## Activity
Retype exactly the lines from the one holding "[Video Tutorial 3](https://www.youtube.com/watch?v=uiPSnrE6uWE)" through the final line of the data, both included.

++++ Dataset content

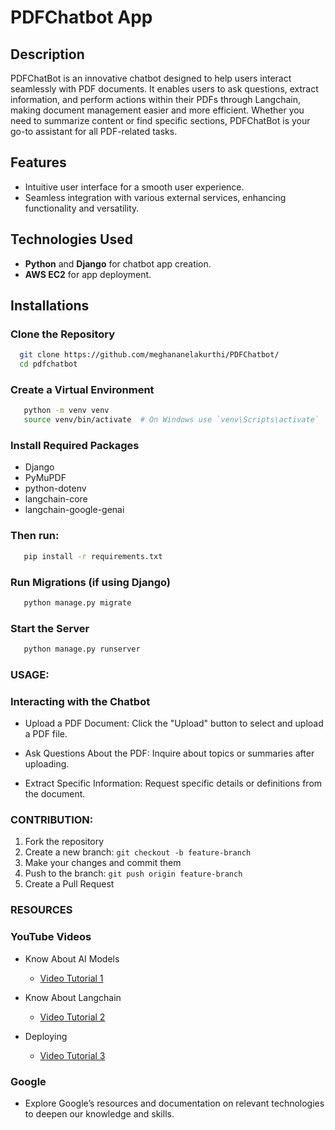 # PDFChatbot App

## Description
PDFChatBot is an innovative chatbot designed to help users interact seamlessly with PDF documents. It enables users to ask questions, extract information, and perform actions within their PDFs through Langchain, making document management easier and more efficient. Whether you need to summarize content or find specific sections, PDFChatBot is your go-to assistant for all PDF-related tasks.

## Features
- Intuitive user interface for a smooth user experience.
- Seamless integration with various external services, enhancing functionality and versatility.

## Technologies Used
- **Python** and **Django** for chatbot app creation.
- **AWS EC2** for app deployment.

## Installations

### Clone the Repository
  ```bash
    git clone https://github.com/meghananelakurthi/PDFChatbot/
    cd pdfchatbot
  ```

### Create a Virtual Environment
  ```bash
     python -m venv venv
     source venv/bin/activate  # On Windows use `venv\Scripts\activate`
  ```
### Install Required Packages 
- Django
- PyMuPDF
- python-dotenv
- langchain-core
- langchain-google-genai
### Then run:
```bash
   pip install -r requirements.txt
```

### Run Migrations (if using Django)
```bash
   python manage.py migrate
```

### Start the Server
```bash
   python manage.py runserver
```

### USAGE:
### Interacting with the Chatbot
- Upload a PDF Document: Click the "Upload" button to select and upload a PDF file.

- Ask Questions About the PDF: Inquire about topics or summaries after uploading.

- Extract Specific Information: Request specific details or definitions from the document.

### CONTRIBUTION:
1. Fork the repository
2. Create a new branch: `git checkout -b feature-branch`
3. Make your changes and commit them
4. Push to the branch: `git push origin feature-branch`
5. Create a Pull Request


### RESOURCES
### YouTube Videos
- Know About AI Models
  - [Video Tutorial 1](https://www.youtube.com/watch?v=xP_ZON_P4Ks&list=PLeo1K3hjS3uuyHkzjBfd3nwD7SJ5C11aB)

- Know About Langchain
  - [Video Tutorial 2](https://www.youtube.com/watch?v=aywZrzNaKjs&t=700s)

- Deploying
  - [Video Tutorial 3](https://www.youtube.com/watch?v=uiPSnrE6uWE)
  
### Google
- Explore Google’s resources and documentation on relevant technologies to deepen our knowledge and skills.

++++++++

## Answer to the exercise
  - [Video Tutorial 3](https://www.youtube.com/watch?v=uiPSnrE6uWE)
  
### Google
- Explore Google’s resources and documentation on relevant technologies to deepen our knowledge and skills.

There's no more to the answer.